## ABOUT THIS EXERCISE
In your reply, restate all of the records below word for word.

○ ○ ○

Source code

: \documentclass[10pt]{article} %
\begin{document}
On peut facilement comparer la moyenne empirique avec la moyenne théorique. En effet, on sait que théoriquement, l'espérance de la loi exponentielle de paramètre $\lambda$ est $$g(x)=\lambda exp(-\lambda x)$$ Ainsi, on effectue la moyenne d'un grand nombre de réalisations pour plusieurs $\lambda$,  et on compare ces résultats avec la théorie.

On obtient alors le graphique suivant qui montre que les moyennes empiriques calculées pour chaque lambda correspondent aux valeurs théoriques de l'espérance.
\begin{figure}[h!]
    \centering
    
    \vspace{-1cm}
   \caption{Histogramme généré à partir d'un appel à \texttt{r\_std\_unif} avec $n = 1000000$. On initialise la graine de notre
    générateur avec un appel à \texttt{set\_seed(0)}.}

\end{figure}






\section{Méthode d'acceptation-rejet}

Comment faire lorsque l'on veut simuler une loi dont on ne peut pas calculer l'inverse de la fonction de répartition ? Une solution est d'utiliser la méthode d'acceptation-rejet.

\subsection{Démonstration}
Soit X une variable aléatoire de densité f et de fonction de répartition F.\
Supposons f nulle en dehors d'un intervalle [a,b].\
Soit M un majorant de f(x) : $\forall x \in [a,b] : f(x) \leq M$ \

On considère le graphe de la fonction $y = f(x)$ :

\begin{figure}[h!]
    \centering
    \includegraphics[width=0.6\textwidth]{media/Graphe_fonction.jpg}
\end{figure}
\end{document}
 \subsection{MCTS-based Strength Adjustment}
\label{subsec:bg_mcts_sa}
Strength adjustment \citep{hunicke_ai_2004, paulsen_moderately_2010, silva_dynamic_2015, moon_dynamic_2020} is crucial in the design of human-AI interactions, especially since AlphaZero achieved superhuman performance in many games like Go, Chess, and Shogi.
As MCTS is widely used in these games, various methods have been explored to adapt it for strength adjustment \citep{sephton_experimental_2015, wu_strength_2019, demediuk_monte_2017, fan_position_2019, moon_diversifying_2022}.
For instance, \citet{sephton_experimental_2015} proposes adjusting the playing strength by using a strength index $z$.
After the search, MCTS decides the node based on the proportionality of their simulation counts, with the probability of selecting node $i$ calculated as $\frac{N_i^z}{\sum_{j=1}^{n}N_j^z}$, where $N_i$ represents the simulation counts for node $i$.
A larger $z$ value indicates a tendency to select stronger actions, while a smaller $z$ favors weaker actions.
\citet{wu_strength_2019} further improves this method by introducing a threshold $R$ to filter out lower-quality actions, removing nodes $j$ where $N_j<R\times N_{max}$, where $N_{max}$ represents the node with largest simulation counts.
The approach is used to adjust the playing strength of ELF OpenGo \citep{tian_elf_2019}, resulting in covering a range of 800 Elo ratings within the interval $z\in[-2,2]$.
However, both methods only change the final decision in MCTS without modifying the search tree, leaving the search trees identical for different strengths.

○ ○ ○

## RESULT OF THE TASK
Source code

: \documentclass[10pt]{article} %
\begin{document}
On peut facilement comparer la moyenne empirique avec la moyenne théorique. En effet, on sait que théoriquement, l'espérance de la loi exponentielle de paramètre $\lambda$ est $$g(x)=\lambda exp(-\lambda x)$$ Ainsi, on effectue la moyenne d'un grand nombre de réalisations pour plusieurs $\lambda$,  et on compare ces résultats avec la théorie.

On obtient alors le graphique suivant qui montre que les moyennes empiriques calculées pour chaque lambda correspondent aux valeurs théoriques de l'espérance.
\begin{figure}[h!]
    \centering
    
    \vspace{-1cm}
   \caption{Histogramme généré à partir d'un appel à \texttt{r\_std\_unif} avec $n = 1000000$. On initialise la graine de notre
    générateur avec un appel à \texttt{set\_seed(0)}.}

\end{figure}






\section{Méthode d'acceptation-rejet}

Comment faire lorsque l'on veut simuler une loi dont on ne peut pas calculer l'inverse de la fonction de répartition ? Une solution est d'utiliser la méthode d'acceptation-rejet.

\subsection{Démonstration}
Soit X une variable aléatoire de densité f et de fonction de répartition F.\
Supposons f nulle en dehors d'un intervalle [a,b].\
Soit M un majorant de f(x) : $\forall x \in [a,b] : f(x) \leq M$ \

On considère le graphe de la fonction $y = f(x)$ :

\begin{figure}[h!]
    \centering
    \includegraphics[width=0.6\textwidth]{media/Graphe_fonction.jpg}
\end{figure}
\end{document}
 \subsection{MCTS-based Strength Adjustment}
\label{subsec:bg_mcts_sa}
Strength adjustment \citep{hunicke_ai_2004, paulsen_moderately_2010, silva_dynamic_2015, moon_dynamic_2020} is crucial in the design of human-AI interactions, especially since AlphaZero achieved superhuman performance in many games like Go, Chess, and Shogi.
As MCTS is widely used in these games, various methods have been explored to adapt it for strength adjustment \citep{sephton_experimental_2015, wu_strength_2019, demediuk_monte_2017, fan_position_2019, moon_diversifying_2022}.
For instance, \citet{sephton_experimental_2015} proposes adjusting the playing strength by using a strength index $z$.
After the search, MCTS decides the node based on the proportionality of their simulation counts, with the probability of selecting node $i$ calculated as $\frac{N_i^z}{\sum_{j=1}^{n}N_j^z}$, where $N_i$ represents the simulation counts for node $i$.
A larger $z$ value indicates a tendency to select stronger actions, while a smaller $z$ favors weaker actions.
\citet{wu_strength_2019} further improves this method by introducing a threshold $R$ to filter out lower-quality actions, removing nodes $j$ where $N_j<R\times N_{max}$, where $N_{max}$ represents the node with largest simulation counts.
The approach is used to adjust the playing strength of ELF OpenGo \citep{tian_elf_2019}, resulting in covering a range of 800 Elo ratings within the interval $z\in[-2,2]$.
However, both methods only change the final decision in MCTS without modifying the search tree, leaving the search trees identical for different strengths.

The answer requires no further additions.